Doch bevor ich starte, möchte ich um das Verständnis des Lesers bitten. Ich werde wohl eine Band und demnach Musik behandeln, die bei den Meisten nicht gerade einen Tagtraum von fröhlichen Blümchen und wohlwachsenden Schmetterlingen hervorrufen wird. Und so hoffe ich, dass ihr euch erst mal ein wenig reinlest, bevor ihr das hier wegklickt.
Schießlich will ich euch nicht von meinem Musikgeschmack überzeugen! Nein, ich möchte lediglich mal beschreiben, warum ich den Geschmack habe.
Genug gelabert. Los jetzt!
In erster Linie geht es mir um eine Band mit dem Namen "Cradle Of Filth". Die Musikrichtung ist nicht ganz eindeutig, doch sollte man den Genre grob festlegen, so legt man das Ganze wohl am Besten in die Metal-Schublade. Unterkategorie Dark/Black/Vampyric Metal. Klingt erschreckend? Jetzt doch noch nicht!?
Momentan suche ich noch in meiner hiesigen Bibliothek nach einem guten Tonbeispiel, doch bis ich eines gefunden habe, erzähle ich in eine andere Richtung.
Wodurch erkennt man Cradle Of Filth? Gibt es etwas besonderes, was diese Band von anderen unterscheidet? Ist der Schlagzeuger besonders flink? Sind die Gitarrenriffs einzigartig und besonders klasse, weil das Instrument nur 3 Saiten hat?
Das Besondere - oder das, was Cradle Of Filth besonders macht - ist "der extreme Gesang von Dani Filth, dessen bizarre und oftmals äußerst hohen Gesangseinlagen von hohem Wiedererkennungswert sind."
Einem gebildeten Menschen mag bekannt sein, dass vor allem in Metal-Stücken andere "Gesangsmittel" benutzt werden als in anderen Liedern. So besteht der "Gesang" nicht (nur) aus gesungenen oder gesummten oder gar gepfiffenen Teilen, sondern bedient sich gerne und häufig anderer Mittel, wie dem "Growlen", "Shouten", Schnarchen und was weiß ich, wie man es alles nennt. Zusammenfassen kann man das eigentlich alles unter dem Begriff "gutturaler Gesang". Und Wikipedia sagt dazu: Das ist Kehlkopfgesang, der durch Kächzen, Kreischen, Grunzen usw. erzeugt wird.

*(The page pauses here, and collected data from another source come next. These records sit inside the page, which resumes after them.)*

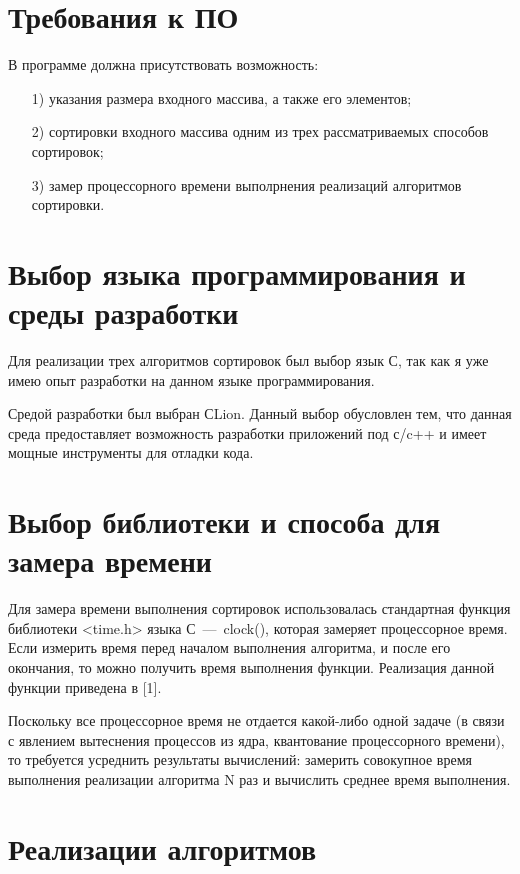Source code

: \documentclass[12pt]{report}
\begin{document}
	\section{Требования к ПО}
	
	В программе должна присутствовать возможность:
	
	\begin{enumerate}
		\item[1)] указания размера входного массива, а также его элементов;
		\item[2)] сортировки входного массива одним из трех рассматриваемых способов сортировок;
		\item[3)] замер процессорного времени выполрнения реализаций алгоритмов сортировки.
	\end{enumerate}
	
	\section{Выбор языка программирования и среды разработки}
	
	Для реализации трех алгоритмов сортировок был выбор язык С, так как я уже имею опыт разработки на данном языке программирования.

	Средой разработки был выбран СLion. Данный выбор обусловлен тем, что данная среда предоставляет возможность разработки приложений под с/c++ и имеет мощные инструменты для отладки кода. 
	
	\section{Выбор библиотеки и способа для замера времени}
		Для замера времени выполнения сортировок использовалась стандартная функция библиотеки <time.h> языка С~---~clock(), которая замеряет процессорное время. Если измерить время перед началом выполнения алгоритма, и после его окончания, то можно получить время выполнения функции. Реализация данной функции приведена в [1].
		
		Поскольку все процессорное время не отдается какой-либо одной задаче (в связи с явлением вытеснения процессов из ядра, квантование процессорного времени), то требуется усреднить результаты вычислений: замерить совокупное время выполнения реализации алгоритма N раз и вычислить среднее время выполнения.
		
	\section{Реализации алгоритмов}
	
\end{document}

Und Dani Filth hat es irgendwie geschafft, zu schreien. Aber es ist nicht einfach iregendein Geschrei, wie man ihn kennt, wenn man der Schwester die Puppe wegnimmt oder ihr auf den Fuß tritt - nein, der gute Mann kann noch ein Stückchen höher schreien und nebenbei auch Töne treffen.

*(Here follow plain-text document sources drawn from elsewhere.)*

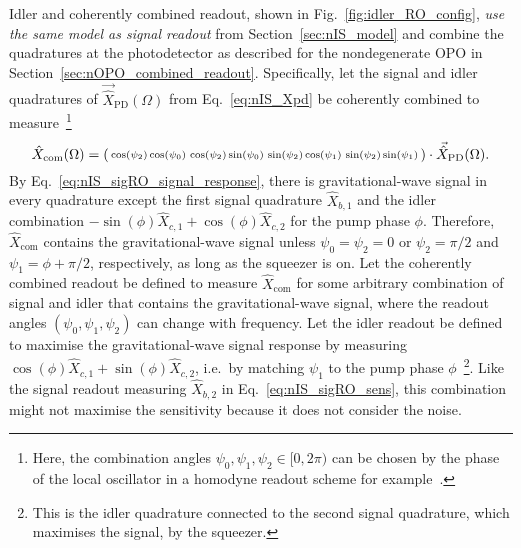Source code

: Idler and coherently combined readout, shown in Fig.~\ref{fig:idler_RO_config}, \emph{use the same model as signal readout} from Section~\ref{sec:nIS_model} and combine the quadratures at the photodetector as described for the nondegenerate OPO in Section~\ref{sec:nOPO_combined_readout}. Specifically, let the signal and idler quadratures of $\vec{\hat X}_\text{PD}(\Omega)$ from Eq.~\ref{eq:nIS_Xpd} be coherently combined to measure~\footnote{Here, the combination angles $\psi_0,\psi_1,\psi_2\in[0,2\pi)$ can be chosen by the phase of the local oscillator in a homodyne readout scheme for example~\cite{danilishinQuantumMeasurementTheory2012}.}
\begin{equation}\label{eq:Xcom_three_angles}
\hat X_\text{com}(\Omega)=\begin{psmallmatrix}\cos(\psi_2)\cos(\psi_0) & \cos(\psi_2)\sin(\psi_0) & \sin(\psi_2)\cos(\psi_1) & \sin(\psi_2)\sin(\psi_1)\end{psmallmatrix}\cdot\vec{\hat X}_\text{PD}(\Omega).
\end{equation}
By Eq.~\ref{eq:nIS_sigRO_signal_response}, there is gravitational-wave signal in every quadrature except the first signal quadrature $\hat{X}_{b,1}$ and the idler combination $-\sin(\phi)\hat{X}_{c,1}+\cos(\phi)\hat{X}_{c,2}$ for the pump phase $\phi$. Therefore, $\hat{X}_\text{com}$ contains the gravitational-wave signal unless $\psi_0=\psi_2=0$ or $\psi_2=\pi/2$ and $\psi_1=\phi+\pi/2$, respectively, as long as the squeezer is on. 
Let the coherently combined readout be defined to measure $\hat{X}_\text{com}$ for some arbitrary combination of signal and idler that contains the gravitational-wave signal, where the readout angles $(\psi_0,\psi_1,\psi_2)$ can change with frequency.
Let the idler readout be defined to maximise the gravitational-wave signal response by measuring $\cos(\phi)\hat{X}_{c,1}+\sin(\phi)\hat{X}_{c,2}$, i.e.\ by matching $\psi_1$ to the pump phase $\phi$~\footnote{This is the idler quadrature connected to the second signal quadrature, which maximises the signal, by the squeezer.}. Like the signal readout measuring $\hat{X}_{b,2}$ in Eq.~\ref{eq:nIS_sigRO_sens}, this combination might not maximise the sensitivity because it does not consider the noise. %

Singen können sehr, sehr viele. Gut singen deutlich weniger. Doch Singen, ob schief oder richtig, ist fast jedem mit in die Wiege gelegt. Je nach Musikalität und Training lässt sich das Ganze verbessern. Dann gibt es noch ein paar körperliche Einflüsse. So bin ich der Meinung, dass schwarze (sorry) Frauen besonders voluminös, lange und markant singen können. Gospel ohne eine schwarze Frontsängerin kann ich mir nur schlecht vorstellen. Zumindest klingt es nicht "true".
Auf was ich hinaus möchte?
Ich behaupte mal, dass über 80% der auf dem Markt erhältlichen Musik-Stücke mit "normalem" Gesang hinterlegt sind. Ich habe keine Ahnung, ob das stimmt, nehme es aber mal an. Dadrunter gibt es einige Sänger, die durch ihre Stimme hohen Wiedererkennungswert haben. Und die anderen 20%?
Nun, das sind die "Gesangsarten", die aus grunzenden, schreienden und andersweitig blubbernden Lauten bestehen. Unter den "Grunzern" gibt es sehr wenige, die man heraushören kann. Das Spektrum ist da schon viel schmaler. Und schließlich sind dort die, die einfach schreien. Einfach? Ja, diese Leute schreien "einfach". Maul auf und los. Das geht auf die Stimme, klingt scheiße und man nannte es Metal-Core (zumindest stellenweise). Schreien kann, meiner Meinung, jede Sau. Und das macht das Ganze echt nicht besonders. Oder interessant.
Dani kann nicht nur schreien, er kann auch singen. Und er kann in Tönen schreien. Das unterscheidet sich grundlegend von dem Geplärre der Schwester insofern, dass es zu der Melodie klingt.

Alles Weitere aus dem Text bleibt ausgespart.